### Task to complete
Leave the pictures aside. Retype exactly the lines from the top of the data below through the one holding "在哈萨克斯坦东南部，经常可见**白雪皑皑的高山**。".

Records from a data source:

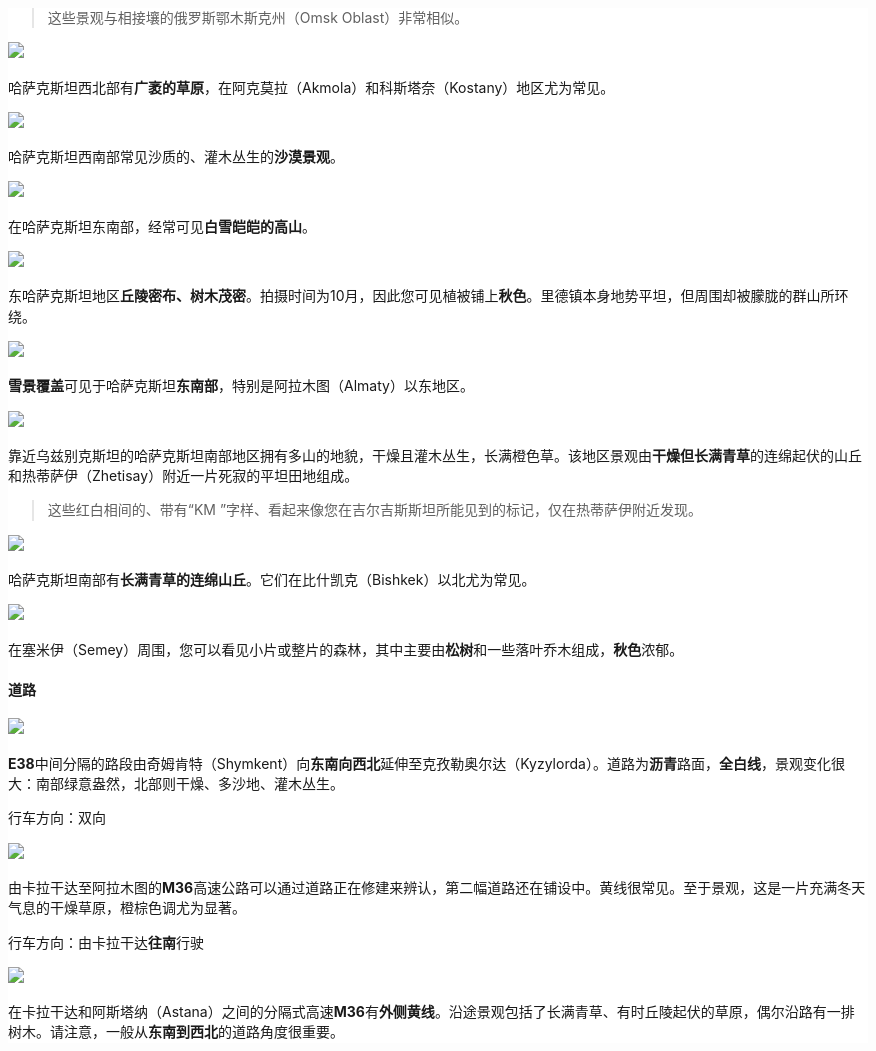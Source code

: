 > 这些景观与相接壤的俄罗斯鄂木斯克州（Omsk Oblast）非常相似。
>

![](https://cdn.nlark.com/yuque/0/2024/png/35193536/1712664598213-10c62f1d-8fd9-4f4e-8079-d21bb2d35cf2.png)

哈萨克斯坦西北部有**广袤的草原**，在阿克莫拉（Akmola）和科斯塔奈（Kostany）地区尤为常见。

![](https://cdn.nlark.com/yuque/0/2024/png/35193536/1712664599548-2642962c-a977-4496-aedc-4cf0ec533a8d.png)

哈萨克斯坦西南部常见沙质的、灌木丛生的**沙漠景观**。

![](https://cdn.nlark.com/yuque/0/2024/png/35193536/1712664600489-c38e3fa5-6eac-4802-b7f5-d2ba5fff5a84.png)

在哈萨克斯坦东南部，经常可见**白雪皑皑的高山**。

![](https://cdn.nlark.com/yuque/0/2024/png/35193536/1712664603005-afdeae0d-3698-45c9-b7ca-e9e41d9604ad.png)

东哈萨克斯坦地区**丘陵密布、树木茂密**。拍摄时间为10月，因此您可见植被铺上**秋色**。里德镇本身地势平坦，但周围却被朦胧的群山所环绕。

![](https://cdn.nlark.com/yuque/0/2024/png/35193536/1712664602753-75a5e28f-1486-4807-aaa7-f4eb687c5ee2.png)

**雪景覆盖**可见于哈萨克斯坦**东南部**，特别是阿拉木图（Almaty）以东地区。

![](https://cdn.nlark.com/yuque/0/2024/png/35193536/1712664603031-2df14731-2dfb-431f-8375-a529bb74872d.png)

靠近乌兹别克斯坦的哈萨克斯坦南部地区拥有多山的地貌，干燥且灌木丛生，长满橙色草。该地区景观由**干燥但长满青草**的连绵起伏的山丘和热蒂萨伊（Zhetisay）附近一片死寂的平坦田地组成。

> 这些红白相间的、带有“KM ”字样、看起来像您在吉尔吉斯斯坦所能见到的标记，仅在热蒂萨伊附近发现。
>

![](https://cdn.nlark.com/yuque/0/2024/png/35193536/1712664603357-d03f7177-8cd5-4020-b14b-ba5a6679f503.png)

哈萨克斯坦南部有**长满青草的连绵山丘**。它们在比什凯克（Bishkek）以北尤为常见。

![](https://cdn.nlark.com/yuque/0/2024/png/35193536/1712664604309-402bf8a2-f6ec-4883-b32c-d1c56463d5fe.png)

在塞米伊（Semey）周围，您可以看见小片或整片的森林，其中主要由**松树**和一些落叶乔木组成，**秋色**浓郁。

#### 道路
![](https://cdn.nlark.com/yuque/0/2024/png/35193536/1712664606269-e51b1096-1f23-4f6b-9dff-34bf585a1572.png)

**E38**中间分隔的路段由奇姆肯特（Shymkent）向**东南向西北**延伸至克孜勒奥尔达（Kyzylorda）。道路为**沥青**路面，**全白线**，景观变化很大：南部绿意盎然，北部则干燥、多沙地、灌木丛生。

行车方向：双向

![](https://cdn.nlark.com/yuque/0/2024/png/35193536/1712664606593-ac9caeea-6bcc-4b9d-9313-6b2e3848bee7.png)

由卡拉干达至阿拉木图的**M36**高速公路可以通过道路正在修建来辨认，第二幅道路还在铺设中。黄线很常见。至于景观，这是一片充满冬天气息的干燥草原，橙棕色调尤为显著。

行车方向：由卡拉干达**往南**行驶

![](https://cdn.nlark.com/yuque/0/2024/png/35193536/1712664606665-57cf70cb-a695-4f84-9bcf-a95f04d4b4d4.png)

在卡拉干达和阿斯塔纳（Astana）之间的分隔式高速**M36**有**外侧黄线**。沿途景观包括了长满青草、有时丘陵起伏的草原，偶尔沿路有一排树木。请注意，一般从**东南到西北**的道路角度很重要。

### Solution to this problem
Source code

: > 这些景观与相接壤的俄罗斯鄂木斯克州（Omsk Oblast）非常相似。
>

![](https://cdn.nlark.com/yuque/0/2024/png/35193536/1712664598213-10c62f1d-8fd9-4f4e-8079-d21bb2d35cf2.png)

哈萨克斯坦西北部有**广袤的草原**，在阿克莫拉（Akmola）和科斯塔奈（Kostany）地区尤为常见。

![](https://cdn.nlark.com/yuque/0/2024/png/35193536/1712664599548-2642962c-a977-4496-aedc-4cf0ec533a8d.png)

哈萨克斯坦西南部常见沙质的、灌木丛生的**沙漠景观**。

![](https://cdn.nlark.com/yuque/0/2024/png/35193536/1712664600489-c38e3fa5-6eac-4802-b7f5-d2ba5fff5a84.png)

在哈萨克斯坦东南部，经常可见**白雪皑皑的高山**。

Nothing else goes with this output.